Cette volte-face nourrit les interrogations. La contestation aurait pu paraître crédible si elle avait été soulevée immédiatement, au moment même où la procédure était visible de tous. Au lieu de cela, Douckagha a attendu que les jeux soient faits pour dénoncer une irrégularité qu’il a lui-même entérinée. Dès lors, difficile de ne pas voir dans cette démarche tardive une manœuvre plus politique que juridique.
Dans les rangs de l’UDB, la surprise est encore plus grande. Le parti du président Oligui, qui détient l’écrasante majorité au conseil municipal, a porté l’équipe conduite par Pascal Houangni. En contestant aujourd’hui un vote auquel il a participé, Douckagha s’érige en dissident interne. Pour certains cadres, cela frôle l’indiscipline politique. S’opposer publiquement, après coup, à la décision collective du parti apparaît comme une prise de distance assumée, voire comme un acte destiné à fragiliser la dynamique municipale à peine installée.
Ce n’est pas la première fois que le nom de Jean-Philippe Douckagha se retrouve associé à la polémique dans la capitale économique. Quelques mois plus tôt, il avait déjà été, selon certains, l’un des acteurs centraux d’un conflit communautaire particulièrement sensible entre Mèriès-Mètiès et Myènès, un épisode suffisamment grave pour nécessiter l’intervention du patron politique de la province, Régis Onanga Ndiaye, alors ministre des Affaires étrangères. Là encore, son rôle avait été décrit par plusieurs observateurs comme problématique, contribuant à envenimer une situation déjà explosive.
Dès lors, difficile pour certains analystes de ne pas relier sa contestation actuelle à des motivations personnelles. Plusieurs sources avancent que sa démarche serait en réalité liée au fait qu’il n’a pas été retenu dans la nouvelle équipe municipale. Une frustration transformée en action politique ? La question mérite d’être posée. D’autant que sa plainte ne remet pas seulement en cause la légalité du scrutin, elle introduit un doute sur la stabilité même du conseil municipal fraîchement élu.

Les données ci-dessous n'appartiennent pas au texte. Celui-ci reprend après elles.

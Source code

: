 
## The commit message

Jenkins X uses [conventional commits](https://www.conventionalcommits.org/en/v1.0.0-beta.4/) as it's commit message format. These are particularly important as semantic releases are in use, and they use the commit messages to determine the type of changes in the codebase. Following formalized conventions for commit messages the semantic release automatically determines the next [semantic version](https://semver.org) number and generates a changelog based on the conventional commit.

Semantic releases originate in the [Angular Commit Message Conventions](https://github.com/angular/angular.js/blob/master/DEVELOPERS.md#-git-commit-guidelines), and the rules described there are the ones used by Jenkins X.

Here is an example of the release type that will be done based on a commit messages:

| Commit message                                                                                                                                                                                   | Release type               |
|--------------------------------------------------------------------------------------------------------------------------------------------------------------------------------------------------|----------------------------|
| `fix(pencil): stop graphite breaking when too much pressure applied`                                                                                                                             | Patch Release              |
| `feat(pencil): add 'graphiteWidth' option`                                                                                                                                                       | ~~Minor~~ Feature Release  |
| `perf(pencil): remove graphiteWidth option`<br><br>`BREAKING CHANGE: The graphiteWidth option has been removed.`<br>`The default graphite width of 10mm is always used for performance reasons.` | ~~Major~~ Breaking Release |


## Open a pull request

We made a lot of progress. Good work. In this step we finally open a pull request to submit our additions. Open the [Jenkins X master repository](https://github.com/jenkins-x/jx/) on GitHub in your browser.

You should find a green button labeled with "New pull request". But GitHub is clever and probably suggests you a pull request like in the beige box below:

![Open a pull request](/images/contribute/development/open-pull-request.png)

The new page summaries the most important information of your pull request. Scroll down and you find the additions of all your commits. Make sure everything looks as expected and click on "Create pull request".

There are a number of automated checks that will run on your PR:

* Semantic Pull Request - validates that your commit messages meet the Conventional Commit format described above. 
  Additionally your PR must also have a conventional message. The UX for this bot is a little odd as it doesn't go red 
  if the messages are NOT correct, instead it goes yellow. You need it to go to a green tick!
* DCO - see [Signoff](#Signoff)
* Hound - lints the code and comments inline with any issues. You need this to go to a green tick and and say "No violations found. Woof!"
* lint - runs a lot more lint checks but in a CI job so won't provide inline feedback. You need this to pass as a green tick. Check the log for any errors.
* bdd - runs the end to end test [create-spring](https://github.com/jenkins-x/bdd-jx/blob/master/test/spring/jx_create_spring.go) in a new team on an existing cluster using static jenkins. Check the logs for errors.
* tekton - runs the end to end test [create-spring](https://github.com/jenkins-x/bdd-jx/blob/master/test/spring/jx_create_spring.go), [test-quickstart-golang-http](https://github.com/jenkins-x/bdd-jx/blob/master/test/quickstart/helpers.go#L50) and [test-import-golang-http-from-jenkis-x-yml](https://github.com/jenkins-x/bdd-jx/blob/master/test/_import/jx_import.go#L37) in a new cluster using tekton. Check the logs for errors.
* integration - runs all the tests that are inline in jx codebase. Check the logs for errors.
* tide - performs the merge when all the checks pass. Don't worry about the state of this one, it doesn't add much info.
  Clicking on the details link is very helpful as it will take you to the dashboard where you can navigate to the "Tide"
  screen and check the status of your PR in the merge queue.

L’un des conseiller municipaux nous confie : « Même si cette démarche aboutit et qu’on devait reprendre le vote, l’équipe votée sera à nouveau validée, et il le sait. Il veut se faire remarquer mais la méthode est mal choisie ».

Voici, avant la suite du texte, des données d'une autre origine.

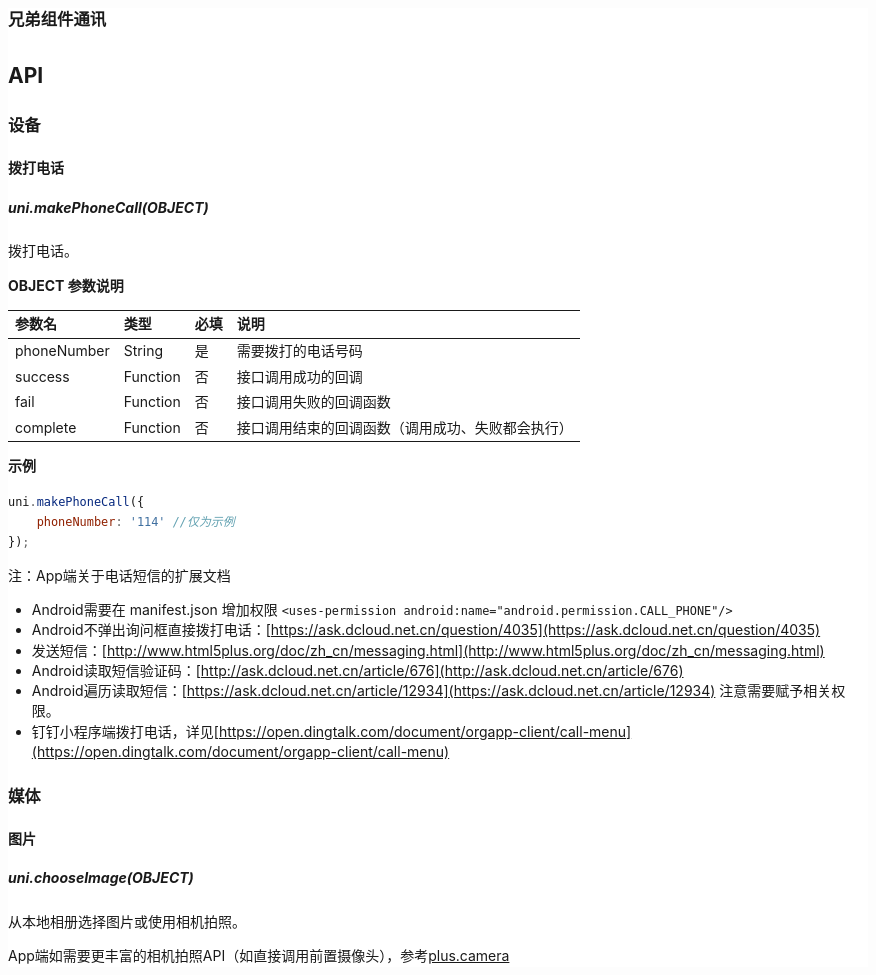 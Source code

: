 ### 兄弟组件通讯

## API

### 设备

#### 拨打电话

##### uni.makePhoneCall(OBJECT)

拨打电话。

**OBJECT 参数说明**

| 参数名      | 类型     | 必填 | 说明                                             |
| :---------- | :------- | :--- | :----------------------------------------------- |
| phoneNumber | String   | 是   | 需要拨打的电话号码                               |
| success     | Function | 否   | 接口调用成功的回调                               |
| fail        | Function | 否   | 接口调用失败的回调函数                           |
| complete    | Function | 否   | 接口调用结束的回调函数（调用成功、失败都会执行） |

**示例**

```javascript
uni.makePhoneCall({
	phoneNumber: '114' //仅为示例
});
```


注：App端关于电话短信的扩展文档

- Android需要在 manifest.json 增加权限 `<uses-permission android:name="android.permission.CALL_PHONE"/>`
- Android不弹出询问框直接拨打电话：[https://ask.dcloud.net.cn/question/4035](https://ask.dcloud.net.cn/question/4035)
- 发送短信：[http://www.html5plus.org/doc/zh_cn/messaging.html](http://www.html5plus.org/doc/zh_cn/messaging.html)
- Android读取短信验证码：[http://ask.dcloud.net.cn/article/676](http://ask.dcloud.net.cn/article/676)
- Android遍历读取短信：[https://ask.dcloud.net.cn/article/12934](https://ask.dcloud.net.cn/article/12934)
  注意需要赋予相关权限。
- 钉钉小程序端拨打电话，详见[https://open.dingtalk.com/document/orgapp-client/call-menu](https://open.dingtalk.com/document/orgapp-client/call-menu)

### 媒体

#### 图片

##### uni.chooseImage(OBJECT)

从本地相册选择图片或使用相机拍照。

App端如需要更丰富的相机拍照API（如直接调用前置摄像头），参考[plus.camera](https://www.html5plus.org/doc/zh_cn/camera.html)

Dans un contexte où la cinquième république tente de restaurer des pratiques politiques plus rigoureuses, l’attitude de Douckagha interroge. S’agit-il réellement d’un sursaut légaliste tardif ou d’un acte de déstabilisation interne déguisé en défense des textes ? Pourquoi dénoncer aujourd’hui ce qu’il a lui-même validé publiquement quelques jours plus tôt ?
La balle est désormais dans le camp du gouverneur, seul habilité à statuer sur la recevabilité et les suites à donner à cette demande controversée. Port-Gentil observe, et beaucoup attendent de voir si cette initiative isolée d’un élu UDB sera considérée comme une démarche sincère ou comme une tentative politique opportuniste.